Exercise input:
[Start of Attachment]

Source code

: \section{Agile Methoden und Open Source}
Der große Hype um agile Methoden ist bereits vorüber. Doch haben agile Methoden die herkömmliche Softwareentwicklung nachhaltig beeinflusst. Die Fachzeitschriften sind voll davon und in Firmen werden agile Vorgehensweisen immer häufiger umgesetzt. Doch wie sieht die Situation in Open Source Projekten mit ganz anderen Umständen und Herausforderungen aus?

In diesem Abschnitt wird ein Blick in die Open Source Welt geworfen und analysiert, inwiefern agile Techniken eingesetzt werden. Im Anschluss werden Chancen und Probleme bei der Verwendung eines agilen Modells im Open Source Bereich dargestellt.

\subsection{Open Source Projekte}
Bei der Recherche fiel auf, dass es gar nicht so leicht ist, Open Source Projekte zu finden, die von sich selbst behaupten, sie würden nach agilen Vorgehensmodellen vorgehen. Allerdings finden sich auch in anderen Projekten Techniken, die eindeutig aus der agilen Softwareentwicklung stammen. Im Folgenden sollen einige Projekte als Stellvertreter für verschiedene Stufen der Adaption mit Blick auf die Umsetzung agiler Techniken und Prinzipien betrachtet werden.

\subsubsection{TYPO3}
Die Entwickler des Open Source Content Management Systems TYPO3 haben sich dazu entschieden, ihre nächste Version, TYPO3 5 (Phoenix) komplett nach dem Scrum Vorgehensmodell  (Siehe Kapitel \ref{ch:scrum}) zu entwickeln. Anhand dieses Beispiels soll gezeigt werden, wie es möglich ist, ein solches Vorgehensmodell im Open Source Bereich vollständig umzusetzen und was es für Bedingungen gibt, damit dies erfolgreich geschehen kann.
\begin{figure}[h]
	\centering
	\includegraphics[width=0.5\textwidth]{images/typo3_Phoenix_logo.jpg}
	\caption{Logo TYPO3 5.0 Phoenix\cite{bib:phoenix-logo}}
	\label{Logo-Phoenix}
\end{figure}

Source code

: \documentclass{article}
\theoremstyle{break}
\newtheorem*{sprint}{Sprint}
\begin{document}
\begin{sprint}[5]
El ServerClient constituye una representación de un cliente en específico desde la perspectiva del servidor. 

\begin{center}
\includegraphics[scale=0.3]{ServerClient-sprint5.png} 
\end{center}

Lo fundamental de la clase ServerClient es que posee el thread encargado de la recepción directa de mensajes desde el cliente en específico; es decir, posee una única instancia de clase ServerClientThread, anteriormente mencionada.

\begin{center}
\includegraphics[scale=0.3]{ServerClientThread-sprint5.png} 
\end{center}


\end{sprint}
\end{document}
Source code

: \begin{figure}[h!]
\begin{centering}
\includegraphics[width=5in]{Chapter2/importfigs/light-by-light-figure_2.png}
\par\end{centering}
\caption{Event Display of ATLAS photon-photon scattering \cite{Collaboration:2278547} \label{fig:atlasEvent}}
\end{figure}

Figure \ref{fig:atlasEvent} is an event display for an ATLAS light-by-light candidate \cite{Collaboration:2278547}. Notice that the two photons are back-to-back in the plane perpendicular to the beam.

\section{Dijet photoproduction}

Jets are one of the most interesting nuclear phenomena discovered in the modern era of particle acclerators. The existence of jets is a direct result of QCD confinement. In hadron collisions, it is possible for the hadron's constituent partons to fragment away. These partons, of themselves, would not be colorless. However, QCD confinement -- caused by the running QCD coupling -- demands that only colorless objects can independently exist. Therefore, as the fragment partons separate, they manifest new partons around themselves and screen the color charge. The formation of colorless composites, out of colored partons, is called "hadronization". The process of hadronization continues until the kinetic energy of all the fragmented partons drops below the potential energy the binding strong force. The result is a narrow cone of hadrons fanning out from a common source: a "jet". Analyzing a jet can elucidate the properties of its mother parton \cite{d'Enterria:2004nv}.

[End of Attachment]

Print the records once more, exactly as they were given.

Output for this task:
Source code

: \section{Agile Methoden und Open Source}
Der große Hype um agile Methoden ist bereits vorüber. Doch haben agile Methoden die herkömmliche Softwareentwicklung nachhaltig beeinflusst. Die Fachzeitschriften sind voll davon und in Firmen werden agile Vorgehensweisen immer häufiger umgesetzt. Doch wie sieht die Situation in Open Source Projekten mit ganz anderen Umständen und Herausforderungen aus?

In diesem Abschnitt wird ein Blick in die Open Source Welt geworfen und analysiert, inwiefern agile Techniken eingesetzt werden. Im Anschluss werden Chancen und Probleme bei der Verwendung eines agilen Modells im Open Source Bereich dargestellt.

\subsection{Open Source Projekte}
Bei der Recherche fiel auf, dass es gar nicht so leicht ist, Open Source Projekte zu finden, die von sich selbst behaupten, sie würden nach agilen Vorgehensmodellen vorgehen. Allerdings finden sich auch in anderen Projekten Techniken, die eindeutig aus der agilen Softwareentwicklung stammen. Im Folgenden sollen einige Projekte als Stellvertreter für verschiedene Stufen der Adaption mit Blick auf die Umsetzung agiler Techniken und Prinzipien betrachtet werden.

\subsubsection{TYPO3}
Die Entwickler des Open Source Content Management Systems TYPO3 haben sich dazu entschieden, ihre nächste Version, TYPO3 5 (Phoenix) komplett nach dem Scrum Vorgehensmodell  (Siehe Kapitel \ref{ch:scrum}) zu entwickeln. Anhand dieses Beispiels soll gezeigt werden, wie es möglich ist, ein solches Vorgehensmodell im Open Source Bereich vollständig umzusetzen und was es für Bedingungen gibt, damit dies erfolgreich geschehen kann.
\begin{figure}[h]
	\centering
	\includegraphics[width=0.5\textwidth]{images/typo3_Phoenix_logo.jpg}
	\caption{Logo TYPO3 5.0 Phoenix\cite{bib:phoenix-logo}}
	\label{Logo-Phoenix}
\end{figure}

Source code

: \documentclass{article}
\theoremstyle{break}
\newtheorem*{sprint}{Sprint}
\begin{document}
\begin{sprint}[5]
El ServerClient constituye una representación de un cliente en específico desde la perspectiva del servidor. 

\begin{center}
\includegraphics[scale=0.3]{ServerClient-sprint5.png} 
\end{center}

Lo fundamental de la clase ServerClient es que posee el thread encargado de la recepción directa de mensajes desde el cliente en específico; es decir, posee una única instancia de clase ServerClientThread, anteriormente mencionada.

\begin{center}
\includegraphics[scale=0.3]{ServerClientThread-sprint5.png} 
\end{center}


\end{sprint}
\end{document}
Source code

: \begin{figure}[h!]
\begin{centering}
\includegraphics[width=5in]{Chapter2/importfigs/light-by-light-figure_2.png}
\par\end{centering}
\caption{Event Display of ATLAS photon-photon scattering \cite{Collaboration:2278547} \label{fig:atlasEvent}}
\end{figure}

Figure \ref{fig:atlasEvent} is an event display for an ATLAS light-by-light candidate \cite{Collaboration:2278547}. Notice that the two photons are back-to-back in the plane perpendicular to the beam.

\section{Dijet photoproduction}

Jets are one of the most interesting nuclear phenomena discovered in the modern era of particle acclerators. The existence of jets is a direct result of QCD confinement. In hadron collisions, it is possible for the hadron's constituent partons to fragment away. These partons, of themselves, would not be colorless. However, QCD confinement -- caused by the running QCD coupling -- demands that only colorless objects can independently exist. Therefore, as the fragment partons separate, they manifest new partons around themselves and screen the color charge. The formation of colorless composites, out of colored partons, is called "hadronization". The process of hadronization continues until the kinetic energy of all the fragmented partons drops below the potential energy the binding strong force. The result is a narrow cone of hadrons fanning out from a common source: a "jet". Analyzing a jet can elucidate the properties of its mother parton \cite{d'Enterria:2004nv}.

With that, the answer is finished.